======== Information provided

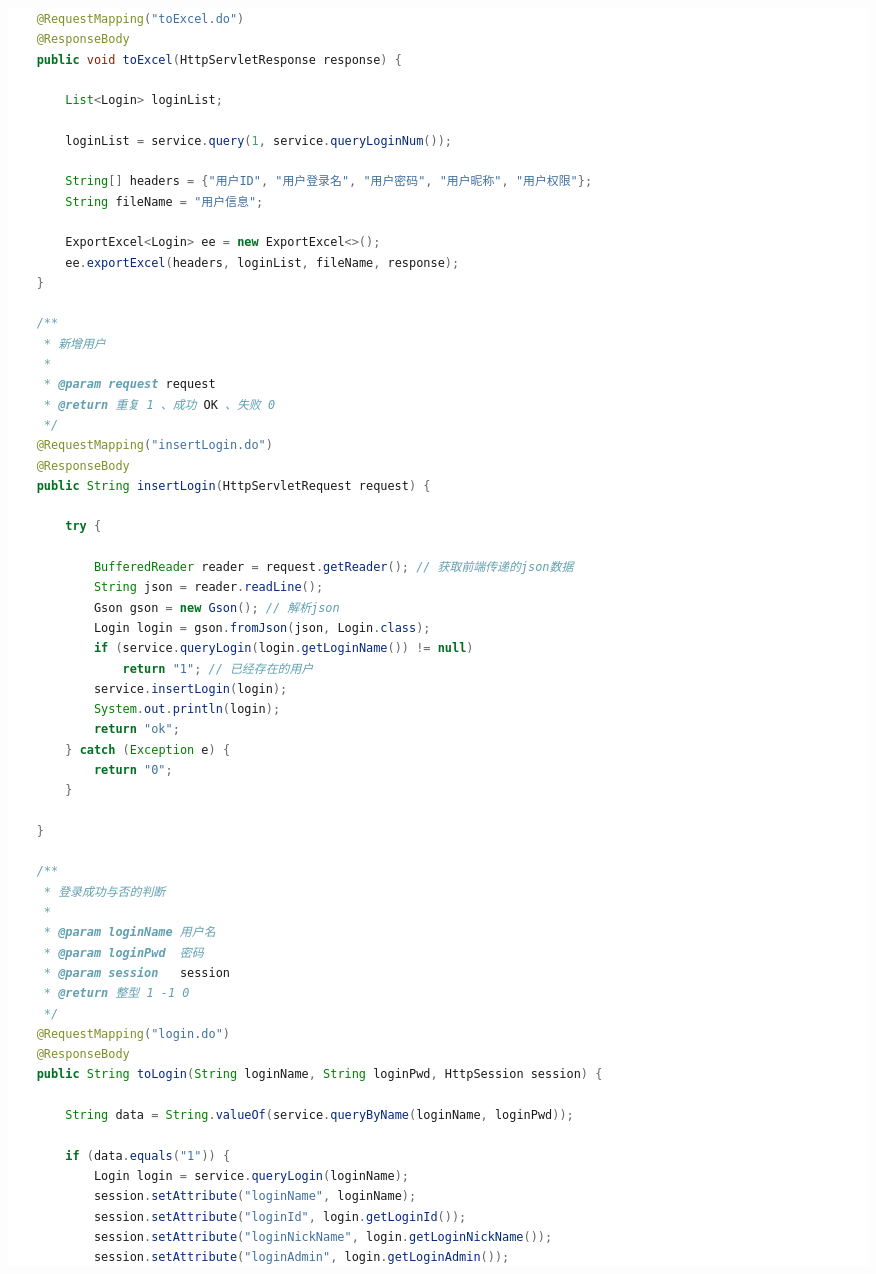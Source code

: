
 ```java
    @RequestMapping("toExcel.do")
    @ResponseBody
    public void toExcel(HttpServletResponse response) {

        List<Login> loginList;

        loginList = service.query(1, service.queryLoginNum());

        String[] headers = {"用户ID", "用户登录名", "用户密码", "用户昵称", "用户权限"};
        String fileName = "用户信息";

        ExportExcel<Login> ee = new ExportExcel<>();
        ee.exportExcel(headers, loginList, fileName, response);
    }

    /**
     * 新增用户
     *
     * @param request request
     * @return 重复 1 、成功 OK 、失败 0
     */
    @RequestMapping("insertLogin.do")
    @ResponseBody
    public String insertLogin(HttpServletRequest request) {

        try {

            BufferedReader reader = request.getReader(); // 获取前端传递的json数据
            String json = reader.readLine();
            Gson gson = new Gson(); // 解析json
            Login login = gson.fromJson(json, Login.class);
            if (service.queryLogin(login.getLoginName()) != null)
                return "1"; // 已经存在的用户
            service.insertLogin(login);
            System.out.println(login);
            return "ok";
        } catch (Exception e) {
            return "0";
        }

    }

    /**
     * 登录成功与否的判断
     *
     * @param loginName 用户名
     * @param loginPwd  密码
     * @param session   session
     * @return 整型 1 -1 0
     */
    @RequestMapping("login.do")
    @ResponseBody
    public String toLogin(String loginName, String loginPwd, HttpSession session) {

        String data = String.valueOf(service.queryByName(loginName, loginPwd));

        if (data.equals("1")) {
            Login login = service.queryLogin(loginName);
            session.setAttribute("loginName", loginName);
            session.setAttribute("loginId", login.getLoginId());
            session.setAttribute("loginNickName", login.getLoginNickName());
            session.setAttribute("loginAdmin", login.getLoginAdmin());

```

================
======== Information provided

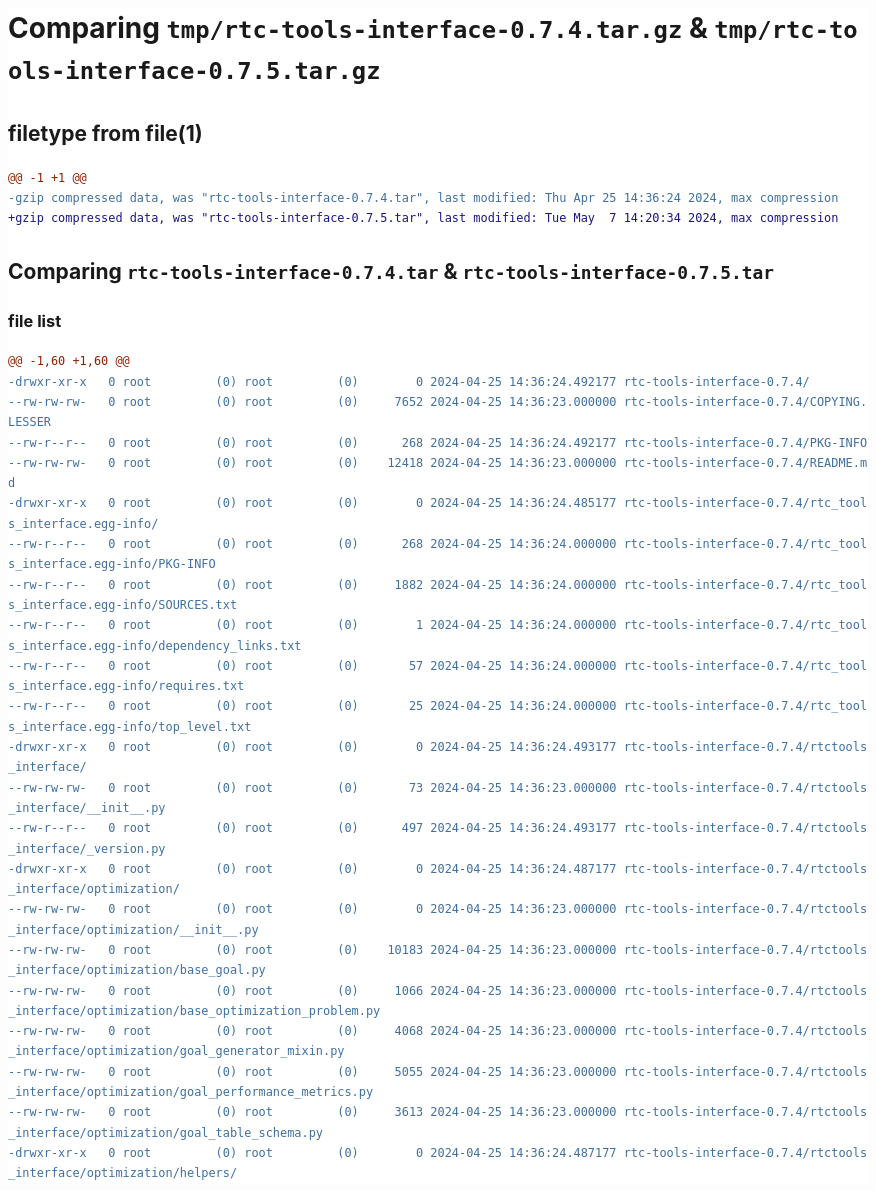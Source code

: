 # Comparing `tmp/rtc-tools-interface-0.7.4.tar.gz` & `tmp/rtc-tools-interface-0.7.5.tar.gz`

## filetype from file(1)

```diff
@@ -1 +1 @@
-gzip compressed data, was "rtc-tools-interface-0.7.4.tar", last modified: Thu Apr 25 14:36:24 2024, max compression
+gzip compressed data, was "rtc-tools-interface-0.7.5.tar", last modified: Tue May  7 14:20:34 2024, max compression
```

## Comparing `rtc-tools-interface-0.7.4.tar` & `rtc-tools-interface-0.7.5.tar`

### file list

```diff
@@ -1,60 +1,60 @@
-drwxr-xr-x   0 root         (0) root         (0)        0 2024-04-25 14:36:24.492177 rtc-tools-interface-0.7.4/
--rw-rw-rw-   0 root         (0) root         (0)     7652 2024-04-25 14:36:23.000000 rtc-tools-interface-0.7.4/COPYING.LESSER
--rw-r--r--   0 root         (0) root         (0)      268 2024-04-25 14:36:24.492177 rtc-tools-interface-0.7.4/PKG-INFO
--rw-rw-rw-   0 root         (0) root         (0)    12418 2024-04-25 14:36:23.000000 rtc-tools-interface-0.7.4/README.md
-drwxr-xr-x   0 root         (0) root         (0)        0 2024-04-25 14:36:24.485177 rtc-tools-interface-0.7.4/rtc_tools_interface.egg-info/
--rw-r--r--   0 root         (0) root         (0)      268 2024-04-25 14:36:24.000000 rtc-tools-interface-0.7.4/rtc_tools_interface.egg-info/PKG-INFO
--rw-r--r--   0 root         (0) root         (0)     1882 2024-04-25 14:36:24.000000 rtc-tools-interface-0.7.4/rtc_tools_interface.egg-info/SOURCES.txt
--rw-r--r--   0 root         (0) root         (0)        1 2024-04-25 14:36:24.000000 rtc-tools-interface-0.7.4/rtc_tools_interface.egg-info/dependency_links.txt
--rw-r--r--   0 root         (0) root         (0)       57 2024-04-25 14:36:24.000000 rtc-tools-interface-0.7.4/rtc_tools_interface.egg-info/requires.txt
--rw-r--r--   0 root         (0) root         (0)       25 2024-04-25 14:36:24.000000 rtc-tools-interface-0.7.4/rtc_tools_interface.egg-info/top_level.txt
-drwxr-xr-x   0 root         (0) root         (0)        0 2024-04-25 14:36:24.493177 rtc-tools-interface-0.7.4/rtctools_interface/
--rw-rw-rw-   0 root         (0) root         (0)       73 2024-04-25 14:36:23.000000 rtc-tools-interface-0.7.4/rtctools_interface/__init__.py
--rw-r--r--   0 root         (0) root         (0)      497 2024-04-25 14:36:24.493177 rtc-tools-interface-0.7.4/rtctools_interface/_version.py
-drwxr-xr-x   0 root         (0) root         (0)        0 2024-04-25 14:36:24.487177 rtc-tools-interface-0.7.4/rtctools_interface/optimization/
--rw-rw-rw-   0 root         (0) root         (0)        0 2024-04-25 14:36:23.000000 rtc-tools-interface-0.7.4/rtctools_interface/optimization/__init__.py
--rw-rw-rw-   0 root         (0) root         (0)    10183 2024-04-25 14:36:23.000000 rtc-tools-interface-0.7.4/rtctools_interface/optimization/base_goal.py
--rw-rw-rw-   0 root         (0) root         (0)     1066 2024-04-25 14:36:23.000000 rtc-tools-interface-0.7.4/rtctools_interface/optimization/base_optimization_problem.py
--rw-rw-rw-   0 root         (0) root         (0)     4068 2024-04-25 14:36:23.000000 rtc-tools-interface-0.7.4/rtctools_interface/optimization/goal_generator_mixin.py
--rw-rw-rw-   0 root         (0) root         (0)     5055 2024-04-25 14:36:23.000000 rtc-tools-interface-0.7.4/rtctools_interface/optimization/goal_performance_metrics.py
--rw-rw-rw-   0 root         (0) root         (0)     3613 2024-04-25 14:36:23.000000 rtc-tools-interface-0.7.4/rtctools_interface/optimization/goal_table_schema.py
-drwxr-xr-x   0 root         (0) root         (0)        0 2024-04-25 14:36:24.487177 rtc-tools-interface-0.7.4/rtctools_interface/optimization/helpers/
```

================

→ **Aim of the exercise**: Scan the records for the word "gzip", and copy each line where it is found.

→ **Written reply**:
-gzip compressed data, was "rtc-tools-interface-0.7.4.tar", last modified: Thu Apr 25 14:36:24 2024, max compression
+gzip compressed data, was "rtc-tools-interface-0.7.5.tar", last modified: Tue May  7 14:20:34 2024, max compression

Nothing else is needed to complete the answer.